(DATA TO PROCESS begins)
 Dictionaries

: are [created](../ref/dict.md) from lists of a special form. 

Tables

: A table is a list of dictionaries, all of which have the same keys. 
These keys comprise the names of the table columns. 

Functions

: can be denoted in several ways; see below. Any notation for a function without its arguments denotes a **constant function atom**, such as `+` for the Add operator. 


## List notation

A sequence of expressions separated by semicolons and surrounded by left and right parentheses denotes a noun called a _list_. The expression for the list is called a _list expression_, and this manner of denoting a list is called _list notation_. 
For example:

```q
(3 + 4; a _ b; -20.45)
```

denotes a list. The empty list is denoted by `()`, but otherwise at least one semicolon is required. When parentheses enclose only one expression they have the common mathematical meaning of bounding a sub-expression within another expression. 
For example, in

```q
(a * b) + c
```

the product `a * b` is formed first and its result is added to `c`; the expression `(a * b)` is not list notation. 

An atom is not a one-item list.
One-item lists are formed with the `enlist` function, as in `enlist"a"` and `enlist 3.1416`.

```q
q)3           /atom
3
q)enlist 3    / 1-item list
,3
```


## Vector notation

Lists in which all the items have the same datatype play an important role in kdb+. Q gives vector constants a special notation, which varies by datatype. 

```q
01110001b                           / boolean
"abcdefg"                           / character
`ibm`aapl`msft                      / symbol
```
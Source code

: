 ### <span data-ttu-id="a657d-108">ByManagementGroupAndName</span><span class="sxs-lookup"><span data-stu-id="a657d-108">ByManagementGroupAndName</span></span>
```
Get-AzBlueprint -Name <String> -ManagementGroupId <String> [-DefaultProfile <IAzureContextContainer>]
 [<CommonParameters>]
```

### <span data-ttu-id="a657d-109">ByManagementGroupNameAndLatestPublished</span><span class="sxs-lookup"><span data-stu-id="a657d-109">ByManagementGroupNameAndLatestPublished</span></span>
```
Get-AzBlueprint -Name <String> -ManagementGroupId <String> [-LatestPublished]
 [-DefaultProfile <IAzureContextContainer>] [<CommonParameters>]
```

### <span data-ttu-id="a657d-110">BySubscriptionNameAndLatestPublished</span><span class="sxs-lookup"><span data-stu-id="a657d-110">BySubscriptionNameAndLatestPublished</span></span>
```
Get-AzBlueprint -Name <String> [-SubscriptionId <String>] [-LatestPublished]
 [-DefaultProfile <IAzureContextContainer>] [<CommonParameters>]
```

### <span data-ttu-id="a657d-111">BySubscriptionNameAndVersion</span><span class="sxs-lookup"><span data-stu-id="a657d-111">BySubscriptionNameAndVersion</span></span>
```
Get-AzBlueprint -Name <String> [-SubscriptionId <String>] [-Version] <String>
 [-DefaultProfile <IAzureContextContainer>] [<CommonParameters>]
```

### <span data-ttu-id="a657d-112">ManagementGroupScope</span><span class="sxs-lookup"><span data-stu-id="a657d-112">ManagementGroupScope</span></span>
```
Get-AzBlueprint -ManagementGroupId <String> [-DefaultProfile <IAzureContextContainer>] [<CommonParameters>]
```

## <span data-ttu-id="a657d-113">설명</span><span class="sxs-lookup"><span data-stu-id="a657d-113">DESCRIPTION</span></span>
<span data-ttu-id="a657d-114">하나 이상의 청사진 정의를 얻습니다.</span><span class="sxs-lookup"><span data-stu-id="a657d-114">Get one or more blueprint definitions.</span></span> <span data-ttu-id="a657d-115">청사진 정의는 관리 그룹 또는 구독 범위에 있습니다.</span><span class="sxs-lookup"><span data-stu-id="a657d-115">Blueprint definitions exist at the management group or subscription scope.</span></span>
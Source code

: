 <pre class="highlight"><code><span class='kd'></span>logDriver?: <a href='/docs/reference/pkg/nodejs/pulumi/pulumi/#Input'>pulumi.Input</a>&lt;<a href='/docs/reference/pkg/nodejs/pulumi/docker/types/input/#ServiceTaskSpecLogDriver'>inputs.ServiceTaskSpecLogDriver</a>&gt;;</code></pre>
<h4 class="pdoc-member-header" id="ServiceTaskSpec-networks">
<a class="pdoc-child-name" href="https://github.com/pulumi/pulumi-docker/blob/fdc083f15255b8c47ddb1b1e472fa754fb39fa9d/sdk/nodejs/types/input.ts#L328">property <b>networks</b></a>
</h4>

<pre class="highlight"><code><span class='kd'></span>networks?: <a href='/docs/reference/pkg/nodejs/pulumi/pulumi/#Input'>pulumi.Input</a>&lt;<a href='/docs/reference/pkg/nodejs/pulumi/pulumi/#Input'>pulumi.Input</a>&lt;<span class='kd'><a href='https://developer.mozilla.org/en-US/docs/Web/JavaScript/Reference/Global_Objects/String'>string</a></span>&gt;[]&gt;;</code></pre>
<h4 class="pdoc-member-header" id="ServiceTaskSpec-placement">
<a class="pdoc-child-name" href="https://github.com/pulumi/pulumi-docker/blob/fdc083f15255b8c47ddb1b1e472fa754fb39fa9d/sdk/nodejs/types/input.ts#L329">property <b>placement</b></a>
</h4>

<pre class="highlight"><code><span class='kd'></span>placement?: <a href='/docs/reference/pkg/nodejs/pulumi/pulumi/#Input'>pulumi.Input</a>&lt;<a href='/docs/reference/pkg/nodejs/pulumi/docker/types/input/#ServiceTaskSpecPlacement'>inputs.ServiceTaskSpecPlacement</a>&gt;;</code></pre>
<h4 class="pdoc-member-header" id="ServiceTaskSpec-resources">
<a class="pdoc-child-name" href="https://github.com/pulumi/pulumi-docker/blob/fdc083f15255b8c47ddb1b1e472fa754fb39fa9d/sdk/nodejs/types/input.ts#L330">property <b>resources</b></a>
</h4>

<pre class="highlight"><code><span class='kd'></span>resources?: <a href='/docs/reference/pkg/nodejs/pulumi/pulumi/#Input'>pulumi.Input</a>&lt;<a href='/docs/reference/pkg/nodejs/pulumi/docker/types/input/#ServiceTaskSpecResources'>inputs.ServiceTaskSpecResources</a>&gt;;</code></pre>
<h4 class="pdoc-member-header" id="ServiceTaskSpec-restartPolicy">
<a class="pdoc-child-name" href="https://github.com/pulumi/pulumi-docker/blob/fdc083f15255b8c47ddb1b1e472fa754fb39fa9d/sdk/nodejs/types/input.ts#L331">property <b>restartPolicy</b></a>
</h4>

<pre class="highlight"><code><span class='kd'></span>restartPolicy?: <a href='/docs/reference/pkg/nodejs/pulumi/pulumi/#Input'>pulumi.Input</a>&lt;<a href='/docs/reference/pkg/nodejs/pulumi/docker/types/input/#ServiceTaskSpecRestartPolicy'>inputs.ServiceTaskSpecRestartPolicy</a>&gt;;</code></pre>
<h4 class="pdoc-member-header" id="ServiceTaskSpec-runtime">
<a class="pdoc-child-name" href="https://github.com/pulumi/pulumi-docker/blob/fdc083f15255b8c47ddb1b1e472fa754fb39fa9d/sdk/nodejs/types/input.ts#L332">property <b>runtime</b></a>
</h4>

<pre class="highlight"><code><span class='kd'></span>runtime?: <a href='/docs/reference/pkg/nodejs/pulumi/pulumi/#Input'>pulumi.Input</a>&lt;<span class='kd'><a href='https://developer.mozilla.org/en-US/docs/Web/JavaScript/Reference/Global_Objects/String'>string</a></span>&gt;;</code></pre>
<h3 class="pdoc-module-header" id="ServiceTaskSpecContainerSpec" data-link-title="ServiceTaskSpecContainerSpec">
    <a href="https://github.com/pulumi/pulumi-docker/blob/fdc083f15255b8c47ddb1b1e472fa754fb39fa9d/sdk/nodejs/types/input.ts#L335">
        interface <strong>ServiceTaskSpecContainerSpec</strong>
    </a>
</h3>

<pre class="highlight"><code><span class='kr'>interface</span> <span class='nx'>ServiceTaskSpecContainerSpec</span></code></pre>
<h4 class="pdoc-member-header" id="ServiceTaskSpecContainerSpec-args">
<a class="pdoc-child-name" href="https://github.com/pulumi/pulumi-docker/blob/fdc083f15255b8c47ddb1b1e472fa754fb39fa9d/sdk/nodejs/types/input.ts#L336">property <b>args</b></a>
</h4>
(DATA TO PROCESS ends)
:: TASK PROMPT ::
Please go over the data above and copy each line with "SubscriptionId" in it.

:: TASK RESPONSE ::
Get-AzBlueprint -Name <String> [-SubscriptionId <String>] [-LatestPublished]
Get-AzBlueprint -Name <String> [-SubscriptionId <String>] [-Version] <String>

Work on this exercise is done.